Microstructural evolution of ceramic nanocomposites coated on 7075 Al alloy by plasma electrolytic oxidation

Aluminum and its alloys are used widely in aerospace, automotive, architectural, lithographic, packaging, electrical, and electronic applications, attributed to their attractive properties, such as high electrical and thermal conductivity. Unfortunately, their extensive applications are restricted by the limitations in their corrosion resistance and tribological properties, especially in chloride environments. Depositing alumina-zirconia composite coatings is a well-known strategy for improving these properties. Alumina-zirconia benefits from the combination of the high fracture toughness of zirconia with the high hardness of alumina. To this end, alumina-zirconia composite coatings have drawn significant research attention due to their prominent properties.
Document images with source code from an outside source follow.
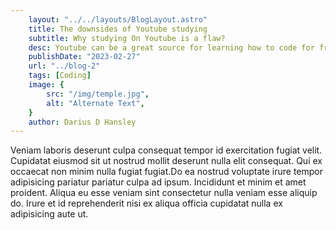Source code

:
 ```yaml
---
    layout: "../../layouts/BlogLayout.astro"
    title: The downsides of Youtube studying
    subtitle: Why studying On Youtube is a flaw?
    desc: Youtube can be a great source for learning how to code for free,but what if it also the worst way to learn?
    publishDate: "2023-02-27"
    url: "../blog-2"
    tags: [Coding]
    image: {
        src: "/img/temple.jpg",
        alt: "Alternate Text",
    } 
    author: Darius D Hansley
---
```


Veniam laboris deserunt culpa consequat tempor id exercitation fugiat velit. Cupidatat eiusmod sit ut nostrud mollit deserunt nulla elit consequat. Qui ex occaecat non minim nulla fugiat fugiat.Do ea nostrud voluptate irure tempor adipisicing pariatur pariatur culpa ad ipsum. Incididunt et minim et amet proident. Aliqua eu esse veniam sint consectetur nulla veniam esse aliquip do. Irure et id reprehenderit nisi ex aliqua officia cupidatat nulla ex adipisicing aute ut.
This composite has been applied as a thermal barrier coating with remarkable oxidation and corrosion resistance and tribological properties using different spray and coating methods. Similarly, plasma electrolyte oxidation (PEO) is a well-known technique for coating valve metals like aluminum and their alloys to improve corrosion resistance and mechanical properties. It involves the application of high voltages on metal substrates immersed in electrolytes, followed by arching and plasma creation. The advantages of this technique are its environment-friendly nature, ability to form crystalline phases with high adhesion strength and applicability to a wide range of oxides, nitrides and carbide coatings.

The fabrication of nanocomposite coatings with enhanced corrosion and wear resistance through PEO have been reported. A good example is the coating produced by incorporating alumina-zirconia composites into magnesium alloy via PEO. Equipped with this knowledge, Dr. Nastaran Barati, Professor Jiechao Jiang and Professor Efstathios Meletis from the University of Texas at Arlington fabricated the alumina-zirconia nanocomposite coatings on 7075 Al alloy using PEO. The nanocomposite coatings were fabricated at current densities 0.1 – 0.3 A/cm² in an electrolyte containing Zr. The porosity and discharge channel formation as well as the coating process, were discussed in detail. Their work is currently published in the journal, Surface and Coatings Technology.

The research team showed that incorporating the prepared alumina-zirconia composite coatings improved the aluminum alloys. Compared with uncoated 7075 Al, the wear resistance of the coated alloy significantly improved by 120 times while its corrosion rate decreased by 2.5 orders of magnitude. Detailed study of the voltage-time variations during coating, using X-ray and electron diffraction and X-ray photoelectron spectroscopy, revealed the formation of alumina during the initial stages of the PEO process while oxidation, crystallization and incorporation of zirconia occurred during the late stages.

The alumina-zirconia composite coatings prepared by the authors at current densities below 0.3 A/cm², specifically 0.2 A/cm², consisted of t-, γ- and α-alumina as well as tetragonal zirconia. Throughout the coating process, these coatings formed sub-layers: (1) non-porous nanocomposite sub-layer formed at the substrate interface consisting of heterogeneously distributed t-Al₂O₃ and α-Al₂O₃ nanocrystals; (2) pure amorphous Al₂O₃ sublayer consisting of a small amount of Zr; (3) dense nanocomposite sublayer composed of large t-Al₂O₃ and γ-Al₂O₃ grains whose boundaries were decorated with t-ZrO₂ and (4) top amorphous sublayer with dispersed zirconia and globular alumina nanoparticles. Furthermore, the nucleation of the t-ZrO₂ phase was atomically coherent at the Al₂O₃ grain boundaries.

In summary, University of Texas at Arlington scientists reported a in depth comprehensive study of the microstructural development of ceramic nanocomposites coated on 7075 Al via PEO. The presentation of the formation process of the PEO Al₂O₃/ZrO₂ nanocomposite coating accounted for the present experimental observations. In a statement to Advances in Engineering, Professor Efstathios Meletis, the lead and corresponding author stated that the new surface treatment improves significantly the tribological and corrosion resistance properties of aluminum alloys, thereby expanding their application scope.